### Instructions to follow
From the entries below, copy exactly the lines from the one that contains "- [온라인 코드 리뷰" through the one that contains "- [ ] [Error] 당첨번호가 6개가 아닐 경우 예외를 발생시킨다.", both included, and only those.

### Records shown
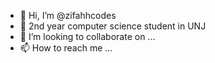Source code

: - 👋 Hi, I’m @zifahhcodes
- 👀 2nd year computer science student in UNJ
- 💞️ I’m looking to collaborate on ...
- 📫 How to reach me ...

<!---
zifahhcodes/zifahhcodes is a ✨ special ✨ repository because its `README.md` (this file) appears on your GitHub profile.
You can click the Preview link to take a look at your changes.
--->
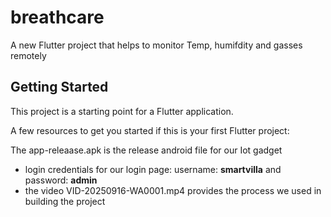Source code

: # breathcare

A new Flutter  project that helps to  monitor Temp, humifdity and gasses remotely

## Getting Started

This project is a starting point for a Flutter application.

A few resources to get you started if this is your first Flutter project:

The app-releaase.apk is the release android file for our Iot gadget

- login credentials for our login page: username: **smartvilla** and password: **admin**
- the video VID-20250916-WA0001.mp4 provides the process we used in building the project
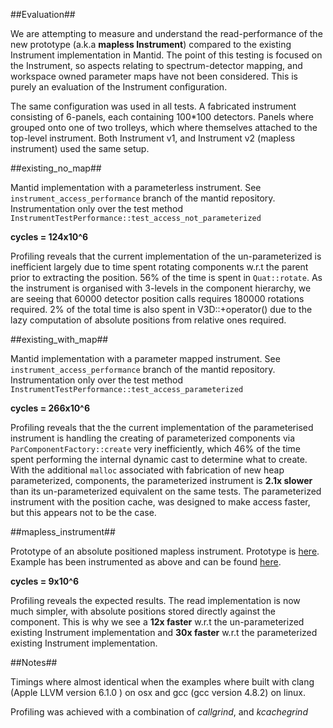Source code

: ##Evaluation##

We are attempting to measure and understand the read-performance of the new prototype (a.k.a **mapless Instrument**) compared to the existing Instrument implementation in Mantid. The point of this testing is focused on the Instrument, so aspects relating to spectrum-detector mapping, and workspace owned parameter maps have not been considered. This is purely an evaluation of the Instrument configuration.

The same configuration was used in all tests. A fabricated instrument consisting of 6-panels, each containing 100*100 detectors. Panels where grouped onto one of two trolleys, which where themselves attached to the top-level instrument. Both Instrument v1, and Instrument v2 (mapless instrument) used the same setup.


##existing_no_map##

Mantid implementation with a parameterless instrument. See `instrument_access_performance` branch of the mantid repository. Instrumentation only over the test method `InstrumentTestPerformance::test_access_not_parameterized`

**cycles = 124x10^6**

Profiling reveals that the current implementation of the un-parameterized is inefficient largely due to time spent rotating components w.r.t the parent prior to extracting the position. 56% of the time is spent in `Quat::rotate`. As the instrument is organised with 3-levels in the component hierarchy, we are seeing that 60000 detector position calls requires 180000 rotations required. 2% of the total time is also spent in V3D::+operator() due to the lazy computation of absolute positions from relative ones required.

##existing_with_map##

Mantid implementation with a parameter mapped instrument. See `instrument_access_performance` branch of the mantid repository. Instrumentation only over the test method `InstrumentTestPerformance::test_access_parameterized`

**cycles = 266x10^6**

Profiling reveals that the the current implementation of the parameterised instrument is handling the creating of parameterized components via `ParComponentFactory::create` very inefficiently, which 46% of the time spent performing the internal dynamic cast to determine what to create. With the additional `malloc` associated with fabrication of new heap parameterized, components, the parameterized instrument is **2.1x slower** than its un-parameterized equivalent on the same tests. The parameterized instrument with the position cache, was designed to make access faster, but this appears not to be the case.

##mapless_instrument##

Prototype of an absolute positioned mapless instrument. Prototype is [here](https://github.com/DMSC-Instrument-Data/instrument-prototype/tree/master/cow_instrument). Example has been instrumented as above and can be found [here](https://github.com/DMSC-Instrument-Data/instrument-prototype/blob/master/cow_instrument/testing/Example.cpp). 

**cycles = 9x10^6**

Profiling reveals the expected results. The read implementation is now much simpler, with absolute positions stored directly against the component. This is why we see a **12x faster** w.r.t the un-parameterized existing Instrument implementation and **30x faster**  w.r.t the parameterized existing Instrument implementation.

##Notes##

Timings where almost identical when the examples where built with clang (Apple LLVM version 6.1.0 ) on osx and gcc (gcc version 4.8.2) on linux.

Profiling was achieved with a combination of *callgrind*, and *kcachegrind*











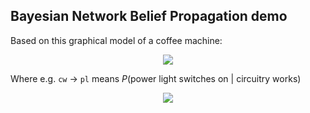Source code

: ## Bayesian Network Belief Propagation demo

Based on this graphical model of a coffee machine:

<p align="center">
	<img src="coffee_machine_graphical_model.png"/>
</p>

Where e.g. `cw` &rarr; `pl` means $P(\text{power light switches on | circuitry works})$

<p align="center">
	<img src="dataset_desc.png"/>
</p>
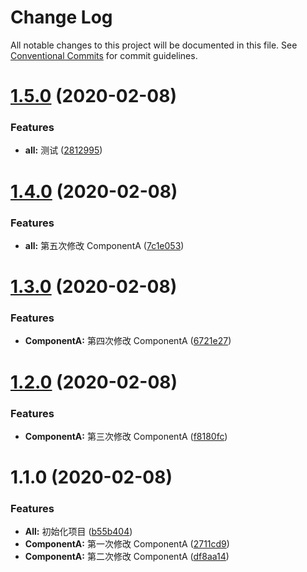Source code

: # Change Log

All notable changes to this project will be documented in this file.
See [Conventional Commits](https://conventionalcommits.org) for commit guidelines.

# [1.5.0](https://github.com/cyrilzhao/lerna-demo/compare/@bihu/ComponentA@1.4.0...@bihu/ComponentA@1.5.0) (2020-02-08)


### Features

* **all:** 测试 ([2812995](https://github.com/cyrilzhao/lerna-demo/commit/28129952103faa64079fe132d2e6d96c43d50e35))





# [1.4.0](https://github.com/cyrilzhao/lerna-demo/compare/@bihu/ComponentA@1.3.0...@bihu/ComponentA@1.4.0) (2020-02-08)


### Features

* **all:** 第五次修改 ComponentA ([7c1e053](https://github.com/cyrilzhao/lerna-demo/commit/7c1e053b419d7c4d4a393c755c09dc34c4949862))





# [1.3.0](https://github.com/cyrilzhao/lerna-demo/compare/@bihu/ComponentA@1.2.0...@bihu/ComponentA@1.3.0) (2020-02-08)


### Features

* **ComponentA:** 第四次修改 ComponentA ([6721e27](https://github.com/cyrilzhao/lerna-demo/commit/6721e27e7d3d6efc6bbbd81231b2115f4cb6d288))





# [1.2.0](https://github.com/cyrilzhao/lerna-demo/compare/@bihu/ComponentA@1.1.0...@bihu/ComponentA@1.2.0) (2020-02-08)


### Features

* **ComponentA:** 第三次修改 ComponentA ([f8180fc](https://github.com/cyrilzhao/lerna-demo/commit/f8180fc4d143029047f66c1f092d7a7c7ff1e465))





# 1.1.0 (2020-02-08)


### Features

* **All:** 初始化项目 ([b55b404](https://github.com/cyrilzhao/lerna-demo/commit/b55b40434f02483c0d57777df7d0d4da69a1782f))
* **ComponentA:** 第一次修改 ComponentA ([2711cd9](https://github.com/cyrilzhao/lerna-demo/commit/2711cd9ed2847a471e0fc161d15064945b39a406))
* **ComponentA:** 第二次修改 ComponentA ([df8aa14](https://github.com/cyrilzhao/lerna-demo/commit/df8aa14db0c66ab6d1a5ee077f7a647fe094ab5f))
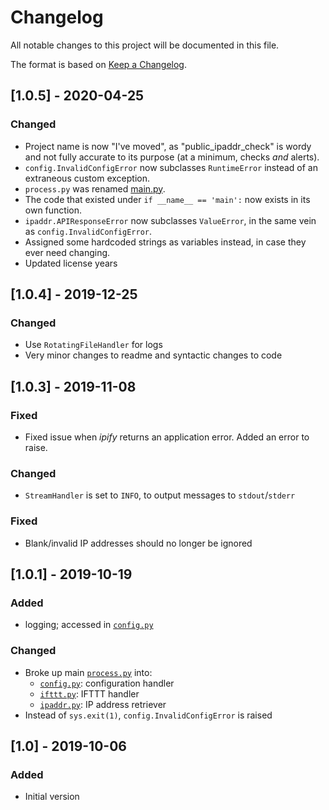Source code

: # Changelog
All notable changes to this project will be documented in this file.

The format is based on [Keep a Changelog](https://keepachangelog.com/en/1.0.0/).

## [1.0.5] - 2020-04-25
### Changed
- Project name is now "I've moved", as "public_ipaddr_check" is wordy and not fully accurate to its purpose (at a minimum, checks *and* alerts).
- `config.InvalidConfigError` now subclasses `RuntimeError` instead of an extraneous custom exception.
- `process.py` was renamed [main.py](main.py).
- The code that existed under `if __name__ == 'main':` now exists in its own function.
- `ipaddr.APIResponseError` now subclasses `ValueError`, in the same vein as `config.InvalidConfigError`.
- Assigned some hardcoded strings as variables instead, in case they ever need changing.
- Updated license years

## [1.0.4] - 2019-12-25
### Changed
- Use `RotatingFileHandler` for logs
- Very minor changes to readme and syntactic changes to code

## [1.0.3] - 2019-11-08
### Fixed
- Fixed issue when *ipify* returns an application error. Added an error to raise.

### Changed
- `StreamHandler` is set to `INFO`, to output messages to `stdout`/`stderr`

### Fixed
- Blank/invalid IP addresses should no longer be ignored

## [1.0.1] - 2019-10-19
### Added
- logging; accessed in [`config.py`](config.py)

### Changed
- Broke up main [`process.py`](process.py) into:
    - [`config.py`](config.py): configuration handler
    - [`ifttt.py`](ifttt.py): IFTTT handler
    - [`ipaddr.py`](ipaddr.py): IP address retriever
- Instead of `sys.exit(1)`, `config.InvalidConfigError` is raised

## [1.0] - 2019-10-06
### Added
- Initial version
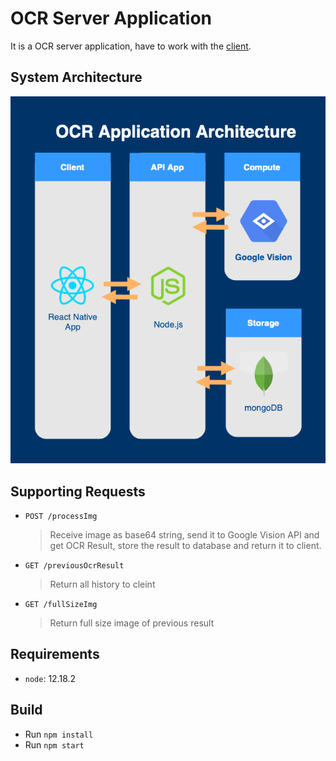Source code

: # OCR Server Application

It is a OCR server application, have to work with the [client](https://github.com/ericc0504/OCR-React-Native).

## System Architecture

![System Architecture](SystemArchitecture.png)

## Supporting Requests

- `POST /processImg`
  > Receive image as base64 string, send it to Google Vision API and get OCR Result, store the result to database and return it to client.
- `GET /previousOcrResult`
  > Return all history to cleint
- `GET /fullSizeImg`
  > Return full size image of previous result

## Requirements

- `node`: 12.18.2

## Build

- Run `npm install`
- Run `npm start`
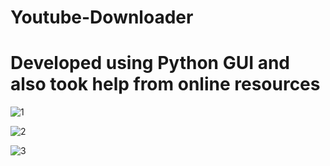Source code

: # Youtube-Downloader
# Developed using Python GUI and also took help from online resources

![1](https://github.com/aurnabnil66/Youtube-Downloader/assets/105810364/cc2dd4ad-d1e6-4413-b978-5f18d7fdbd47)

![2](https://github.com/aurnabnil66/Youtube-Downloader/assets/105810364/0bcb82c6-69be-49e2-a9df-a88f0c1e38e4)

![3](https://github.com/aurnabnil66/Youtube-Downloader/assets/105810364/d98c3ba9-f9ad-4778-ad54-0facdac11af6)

--

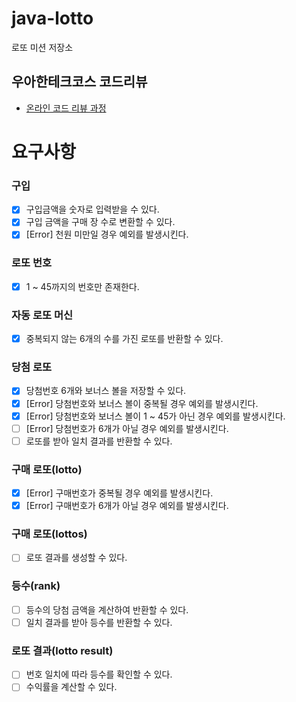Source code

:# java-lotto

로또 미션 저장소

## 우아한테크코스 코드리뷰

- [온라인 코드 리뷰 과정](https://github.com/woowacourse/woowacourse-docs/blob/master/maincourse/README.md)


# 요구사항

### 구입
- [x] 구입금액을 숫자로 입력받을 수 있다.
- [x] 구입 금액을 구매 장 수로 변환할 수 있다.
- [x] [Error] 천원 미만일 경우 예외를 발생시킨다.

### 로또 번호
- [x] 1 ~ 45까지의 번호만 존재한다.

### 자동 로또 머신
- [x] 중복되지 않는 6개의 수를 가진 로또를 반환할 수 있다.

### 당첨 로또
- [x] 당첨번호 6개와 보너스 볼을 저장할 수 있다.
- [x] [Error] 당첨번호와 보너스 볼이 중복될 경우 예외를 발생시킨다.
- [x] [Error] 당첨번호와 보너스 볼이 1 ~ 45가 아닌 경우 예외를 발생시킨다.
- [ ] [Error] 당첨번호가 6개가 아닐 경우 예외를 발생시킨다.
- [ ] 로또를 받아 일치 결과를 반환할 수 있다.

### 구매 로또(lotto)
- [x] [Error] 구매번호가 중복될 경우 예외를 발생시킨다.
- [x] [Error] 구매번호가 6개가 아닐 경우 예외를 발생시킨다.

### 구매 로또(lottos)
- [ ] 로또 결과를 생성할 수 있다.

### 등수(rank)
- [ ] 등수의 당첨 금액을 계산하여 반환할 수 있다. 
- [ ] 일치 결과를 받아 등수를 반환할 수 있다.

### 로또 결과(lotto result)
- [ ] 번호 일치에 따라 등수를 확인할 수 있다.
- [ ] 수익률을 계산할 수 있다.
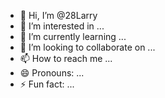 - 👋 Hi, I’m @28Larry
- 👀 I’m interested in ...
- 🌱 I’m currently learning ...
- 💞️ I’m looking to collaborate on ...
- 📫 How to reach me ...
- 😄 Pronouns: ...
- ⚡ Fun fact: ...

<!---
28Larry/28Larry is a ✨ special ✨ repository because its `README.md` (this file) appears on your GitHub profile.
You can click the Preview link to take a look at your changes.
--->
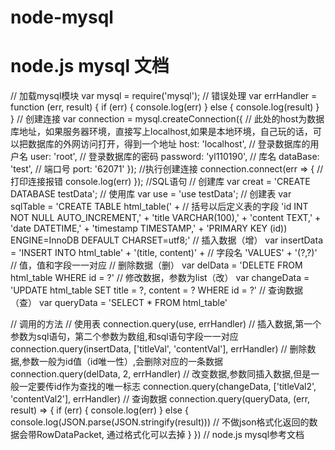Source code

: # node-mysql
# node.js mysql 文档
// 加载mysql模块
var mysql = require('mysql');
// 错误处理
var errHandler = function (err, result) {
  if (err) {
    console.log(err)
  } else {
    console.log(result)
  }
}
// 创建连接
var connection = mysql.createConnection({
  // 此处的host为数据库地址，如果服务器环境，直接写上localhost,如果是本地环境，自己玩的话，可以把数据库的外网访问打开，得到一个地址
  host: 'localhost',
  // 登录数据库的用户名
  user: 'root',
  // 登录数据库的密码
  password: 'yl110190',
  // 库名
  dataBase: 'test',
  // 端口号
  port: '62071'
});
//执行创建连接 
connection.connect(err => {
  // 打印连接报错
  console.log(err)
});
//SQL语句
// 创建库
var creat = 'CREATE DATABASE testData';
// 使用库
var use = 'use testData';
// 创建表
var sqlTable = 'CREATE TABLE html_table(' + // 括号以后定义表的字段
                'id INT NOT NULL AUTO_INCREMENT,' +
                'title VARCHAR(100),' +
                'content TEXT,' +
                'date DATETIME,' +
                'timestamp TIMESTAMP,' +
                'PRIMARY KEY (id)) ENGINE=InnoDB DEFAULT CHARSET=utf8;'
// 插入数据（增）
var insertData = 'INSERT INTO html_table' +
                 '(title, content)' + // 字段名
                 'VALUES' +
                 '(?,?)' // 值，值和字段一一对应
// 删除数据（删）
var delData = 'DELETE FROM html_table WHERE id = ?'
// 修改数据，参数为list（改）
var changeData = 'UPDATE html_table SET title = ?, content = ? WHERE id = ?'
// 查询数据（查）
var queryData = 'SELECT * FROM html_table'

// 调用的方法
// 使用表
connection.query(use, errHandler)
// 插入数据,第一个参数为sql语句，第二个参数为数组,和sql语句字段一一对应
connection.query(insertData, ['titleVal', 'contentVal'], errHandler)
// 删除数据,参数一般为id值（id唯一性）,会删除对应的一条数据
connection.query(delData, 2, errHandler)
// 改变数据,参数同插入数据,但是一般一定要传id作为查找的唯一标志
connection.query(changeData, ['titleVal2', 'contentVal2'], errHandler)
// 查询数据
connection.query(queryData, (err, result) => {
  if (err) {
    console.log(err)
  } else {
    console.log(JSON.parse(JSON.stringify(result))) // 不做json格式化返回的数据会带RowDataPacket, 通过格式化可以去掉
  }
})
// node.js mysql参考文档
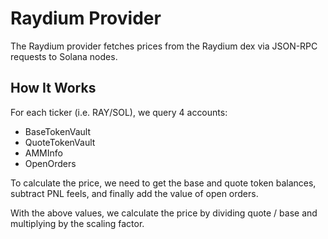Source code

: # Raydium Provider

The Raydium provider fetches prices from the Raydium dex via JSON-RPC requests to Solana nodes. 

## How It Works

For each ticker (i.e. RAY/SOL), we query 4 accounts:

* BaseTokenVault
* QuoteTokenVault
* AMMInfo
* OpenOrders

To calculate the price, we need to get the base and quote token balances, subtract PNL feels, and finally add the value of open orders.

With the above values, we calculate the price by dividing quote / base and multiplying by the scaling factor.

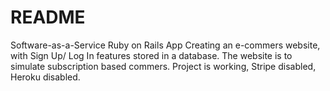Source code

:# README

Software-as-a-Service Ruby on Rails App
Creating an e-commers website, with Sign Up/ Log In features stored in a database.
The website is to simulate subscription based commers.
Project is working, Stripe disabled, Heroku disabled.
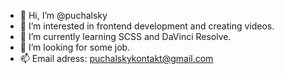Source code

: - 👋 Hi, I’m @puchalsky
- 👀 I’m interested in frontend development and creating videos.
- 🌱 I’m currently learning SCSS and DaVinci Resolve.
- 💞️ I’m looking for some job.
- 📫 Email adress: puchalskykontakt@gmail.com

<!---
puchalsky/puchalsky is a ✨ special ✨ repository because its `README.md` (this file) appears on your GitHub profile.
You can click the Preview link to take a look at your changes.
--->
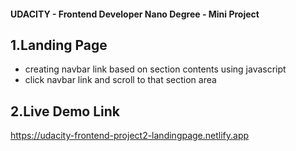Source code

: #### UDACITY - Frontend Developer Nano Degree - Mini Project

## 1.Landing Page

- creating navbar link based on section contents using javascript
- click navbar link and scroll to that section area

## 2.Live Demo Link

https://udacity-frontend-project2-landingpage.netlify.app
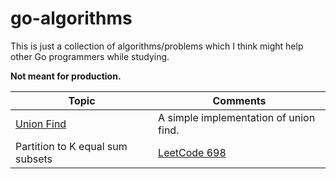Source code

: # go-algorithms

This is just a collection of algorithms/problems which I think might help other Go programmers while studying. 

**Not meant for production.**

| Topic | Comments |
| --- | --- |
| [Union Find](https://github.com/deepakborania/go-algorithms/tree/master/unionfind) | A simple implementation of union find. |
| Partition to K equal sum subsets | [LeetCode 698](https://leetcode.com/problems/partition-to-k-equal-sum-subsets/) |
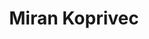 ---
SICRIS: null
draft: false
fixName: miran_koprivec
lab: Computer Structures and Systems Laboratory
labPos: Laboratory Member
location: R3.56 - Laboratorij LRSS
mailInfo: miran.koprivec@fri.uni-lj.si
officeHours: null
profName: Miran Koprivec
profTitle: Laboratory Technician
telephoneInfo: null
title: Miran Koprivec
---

---

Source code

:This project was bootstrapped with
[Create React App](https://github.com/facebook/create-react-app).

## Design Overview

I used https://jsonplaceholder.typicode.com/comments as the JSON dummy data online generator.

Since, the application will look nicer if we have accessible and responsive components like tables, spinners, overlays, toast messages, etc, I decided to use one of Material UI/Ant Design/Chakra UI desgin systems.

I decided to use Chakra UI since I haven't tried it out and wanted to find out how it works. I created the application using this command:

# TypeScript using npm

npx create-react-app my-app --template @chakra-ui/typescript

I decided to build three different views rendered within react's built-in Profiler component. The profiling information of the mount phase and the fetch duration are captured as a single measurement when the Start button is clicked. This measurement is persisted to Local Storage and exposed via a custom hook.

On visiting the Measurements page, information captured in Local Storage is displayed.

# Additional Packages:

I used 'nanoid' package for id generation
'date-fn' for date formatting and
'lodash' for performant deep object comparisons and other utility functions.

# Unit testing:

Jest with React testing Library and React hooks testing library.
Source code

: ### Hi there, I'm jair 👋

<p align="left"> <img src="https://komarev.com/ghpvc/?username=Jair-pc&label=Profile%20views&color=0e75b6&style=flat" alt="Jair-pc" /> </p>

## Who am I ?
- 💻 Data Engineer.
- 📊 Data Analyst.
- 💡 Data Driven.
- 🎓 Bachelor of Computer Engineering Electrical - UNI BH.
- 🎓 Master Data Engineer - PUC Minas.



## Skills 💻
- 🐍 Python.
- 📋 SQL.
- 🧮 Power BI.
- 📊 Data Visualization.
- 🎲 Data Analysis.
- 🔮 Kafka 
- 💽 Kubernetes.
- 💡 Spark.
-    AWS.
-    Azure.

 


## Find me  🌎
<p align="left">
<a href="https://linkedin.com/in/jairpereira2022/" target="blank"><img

### Exercise answer
- [온라인 코드 리뷰 과정](https://github.com/woowacourse/woowacourse-docs/blob/master/maincourse/README.md)


# 요구사항

### 구입
- [x] 구입금액을 숫자로 입력받을 수 있다.
- [x] 구입 금액을 구매 장 수로 변환할 수 있다.
- [x] [Error] 천원 미만일 경우 예외를 발생시킨다.

### 로또 번호
- [x] 1 ~ 45까지의 번호만 존재한다.

### 자동 로또 머신
- [x] 중복되지 않는 6개의 수를 가진 로또를 반환할 수 있다.

### 당첨 로또
- [x] 당첨번호 6개와 보너스 볼을 저장할 수 있다.
- [x] [Error] 당첨번호와 보너스 볼이 중복될 경우 예외를 발생시킨다.
- [x] [Error] 당첨번호와 보너스 볼이 1 ~ 45가 아닌 경우 예외를 발생시킨다.
- [ ] [Error] 당첨번호가 6개가 아닐 경우 예외를 발생시킨다.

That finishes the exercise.